* [Assignment]:
For every line in the material below that holds "unpickler", report the line.

● ● ●

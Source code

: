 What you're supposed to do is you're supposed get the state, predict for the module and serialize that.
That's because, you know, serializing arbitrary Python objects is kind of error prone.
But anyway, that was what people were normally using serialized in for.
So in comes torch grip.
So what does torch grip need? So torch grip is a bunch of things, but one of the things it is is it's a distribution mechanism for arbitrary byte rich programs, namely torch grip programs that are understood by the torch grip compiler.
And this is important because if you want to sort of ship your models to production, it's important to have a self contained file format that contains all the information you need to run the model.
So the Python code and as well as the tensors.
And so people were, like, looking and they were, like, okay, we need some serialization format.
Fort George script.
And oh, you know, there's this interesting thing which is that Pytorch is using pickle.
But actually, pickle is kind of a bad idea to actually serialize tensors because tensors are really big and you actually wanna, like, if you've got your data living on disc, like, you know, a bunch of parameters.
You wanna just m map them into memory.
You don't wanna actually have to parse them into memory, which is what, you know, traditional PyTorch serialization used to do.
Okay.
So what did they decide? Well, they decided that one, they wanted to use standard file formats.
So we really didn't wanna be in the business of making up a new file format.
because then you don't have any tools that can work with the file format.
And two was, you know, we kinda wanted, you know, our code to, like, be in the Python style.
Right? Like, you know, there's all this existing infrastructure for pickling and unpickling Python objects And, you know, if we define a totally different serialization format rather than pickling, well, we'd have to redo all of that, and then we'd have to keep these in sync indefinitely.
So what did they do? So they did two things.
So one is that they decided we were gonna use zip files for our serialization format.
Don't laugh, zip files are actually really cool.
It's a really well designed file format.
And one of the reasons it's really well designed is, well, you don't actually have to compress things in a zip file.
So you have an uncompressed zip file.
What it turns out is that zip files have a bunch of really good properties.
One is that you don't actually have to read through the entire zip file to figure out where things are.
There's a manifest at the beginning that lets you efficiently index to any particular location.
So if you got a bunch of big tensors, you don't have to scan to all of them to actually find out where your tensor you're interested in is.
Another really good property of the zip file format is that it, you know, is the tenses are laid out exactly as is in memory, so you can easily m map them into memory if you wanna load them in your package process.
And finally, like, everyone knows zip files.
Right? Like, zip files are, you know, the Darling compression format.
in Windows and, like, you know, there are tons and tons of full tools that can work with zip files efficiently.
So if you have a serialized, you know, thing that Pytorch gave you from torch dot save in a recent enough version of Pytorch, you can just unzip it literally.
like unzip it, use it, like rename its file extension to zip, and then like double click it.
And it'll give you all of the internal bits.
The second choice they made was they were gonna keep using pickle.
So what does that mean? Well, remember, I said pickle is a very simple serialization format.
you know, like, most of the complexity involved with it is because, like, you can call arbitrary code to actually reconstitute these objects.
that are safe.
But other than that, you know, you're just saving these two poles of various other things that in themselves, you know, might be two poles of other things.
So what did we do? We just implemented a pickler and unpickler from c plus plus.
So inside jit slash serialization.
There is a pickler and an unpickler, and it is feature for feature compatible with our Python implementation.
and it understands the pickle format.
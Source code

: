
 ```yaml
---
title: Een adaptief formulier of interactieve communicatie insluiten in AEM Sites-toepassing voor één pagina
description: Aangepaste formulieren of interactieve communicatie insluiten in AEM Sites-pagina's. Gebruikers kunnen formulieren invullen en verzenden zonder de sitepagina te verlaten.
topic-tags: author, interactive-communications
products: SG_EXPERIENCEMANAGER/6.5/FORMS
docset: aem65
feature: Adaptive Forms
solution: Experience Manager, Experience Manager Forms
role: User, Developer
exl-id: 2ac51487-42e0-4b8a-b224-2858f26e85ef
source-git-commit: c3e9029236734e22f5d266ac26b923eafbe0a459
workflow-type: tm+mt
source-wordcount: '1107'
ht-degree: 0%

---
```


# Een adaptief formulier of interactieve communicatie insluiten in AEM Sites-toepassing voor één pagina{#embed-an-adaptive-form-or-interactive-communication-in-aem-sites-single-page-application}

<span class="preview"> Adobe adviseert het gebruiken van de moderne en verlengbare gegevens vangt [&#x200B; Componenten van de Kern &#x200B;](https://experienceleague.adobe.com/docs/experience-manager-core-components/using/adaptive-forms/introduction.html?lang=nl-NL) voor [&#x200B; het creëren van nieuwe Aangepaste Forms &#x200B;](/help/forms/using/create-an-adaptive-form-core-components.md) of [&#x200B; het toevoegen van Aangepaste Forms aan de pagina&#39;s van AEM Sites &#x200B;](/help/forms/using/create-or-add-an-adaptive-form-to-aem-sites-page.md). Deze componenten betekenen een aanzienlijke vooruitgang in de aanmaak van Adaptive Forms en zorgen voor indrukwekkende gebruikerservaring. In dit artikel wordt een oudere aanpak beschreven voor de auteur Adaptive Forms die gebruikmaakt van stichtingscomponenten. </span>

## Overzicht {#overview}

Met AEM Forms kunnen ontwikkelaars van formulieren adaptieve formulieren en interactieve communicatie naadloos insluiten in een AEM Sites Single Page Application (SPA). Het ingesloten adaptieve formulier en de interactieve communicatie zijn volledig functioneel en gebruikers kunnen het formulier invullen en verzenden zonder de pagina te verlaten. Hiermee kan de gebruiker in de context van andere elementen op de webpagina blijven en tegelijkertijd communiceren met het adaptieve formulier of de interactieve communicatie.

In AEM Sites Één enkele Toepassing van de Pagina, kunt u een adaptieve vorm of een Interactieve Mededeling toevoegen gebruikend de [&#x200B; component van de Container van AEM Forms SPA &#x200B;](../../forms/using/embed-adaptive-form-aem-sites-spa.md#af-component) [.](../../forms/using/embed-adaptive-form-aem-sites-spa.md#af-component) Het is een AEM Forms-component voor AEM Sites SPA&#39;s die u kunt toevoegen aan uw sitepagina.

● ● ●

* [Result]:
So what did we do? We just implemented a pickler and unpickler from c plus plus.
There is a pickler and an unpickler, and it is feature for feature compatible with our Python implementation.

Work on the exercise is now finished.